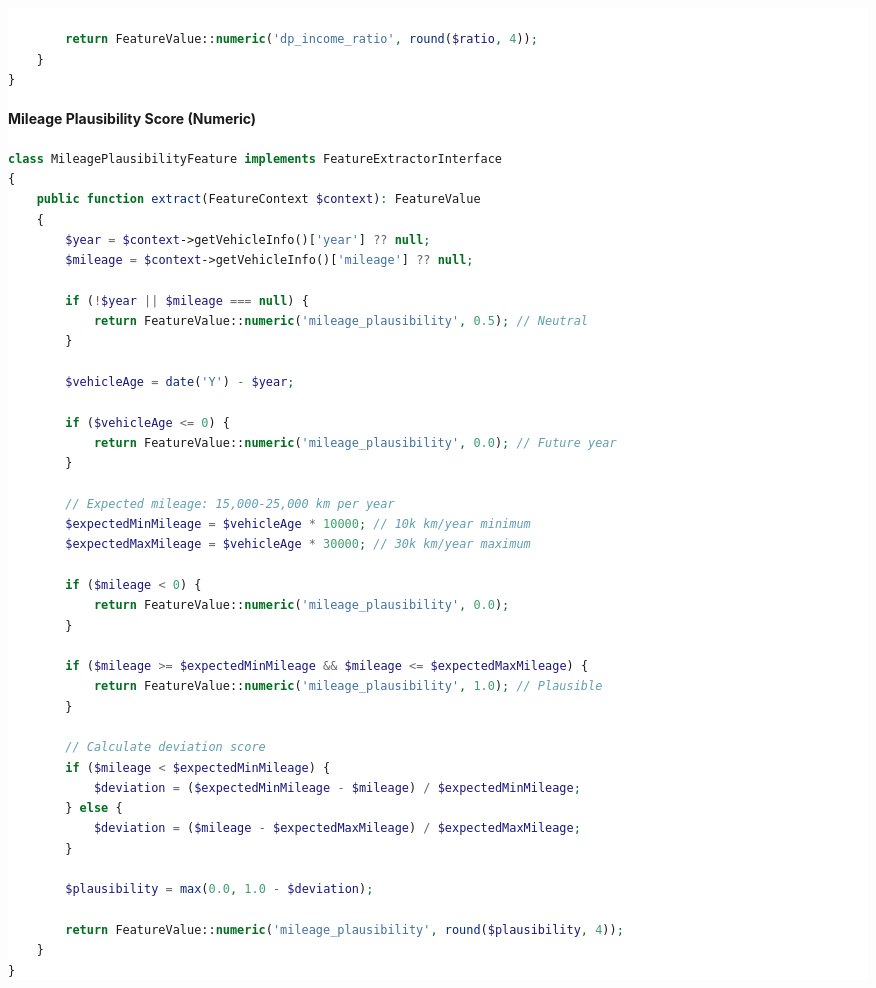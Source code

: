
 ```php
        
        return FeatureValue::numeric('dp_income_ratio', round($ratio, 4));
    }
}
```

#### Mileage Plausibility Score (Numeric)
```php
class MileagePlausibilityFeature implements FeatureExtractorInterface
{
    public function extract(FeatureContext $context): FeatureValue
    {
        $year = $context->getVehicleInfo()['year'] ?? null;
        $mileage = $context->getVehicleInfo()['mileage'] ?? null;
        
        if (!$year || $mileage === null) {
            return FeatureValue::numeric('mileage_plausibility', 0.5); // Neutral
        }
        
        $vehicleAge = date('Y') - $year;
        
        if ($vehicleAge <= 0) {
            return FeatureValue::numeric('mileage_plausibility', 0.0); // Future year
        }
        
        // Expected mileage: 15,000-25,000 km per year
        $expectedMinMileage = $vehicleAge * 10000; // 10k km/year minimum
        $expectedMaxMileage = $vehicleAge * 30000; // 30k km/year maximum
        
        if ($mileage < 0) {
            return FeatureValue::numeric('mileage_plausibility', 0.0);
        }
        
        if ($mileage >= $expectedMinMileage && $mileage <= $expectedMaxMileage) {
            return FeatureValue::numeric('mileage_plausibility', 1.0); // Plausible
        }
        
        // Calculate deviation score
        if ($mileage < $expectedMinMileage) {
            $deviation = ($expectedMinMileage - $mileage) / $expectedMinMileage;
        } else {
            $deviation = ($mileage - $expectedMaxMileage) / $expectedMaxMileage;
        }
        
        $plausibility = max(0.0, 1.0 - $deviation);
        
        return FeatureValue::numeric('mileage_plausibility', round($plausibility, 4));
    }
}
```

########################################

> [WHAT IS BEING ASKED]
Search the entries above for the word "round" and copy each line where it appears.

> [SOLUTION FOR THIS TASK]
        return FeatureValue::numeric('dp_income_ratio', round($ratio, 4));
        return FeatureValue::numeric('mileage_plausibility', round($plausibility, 4));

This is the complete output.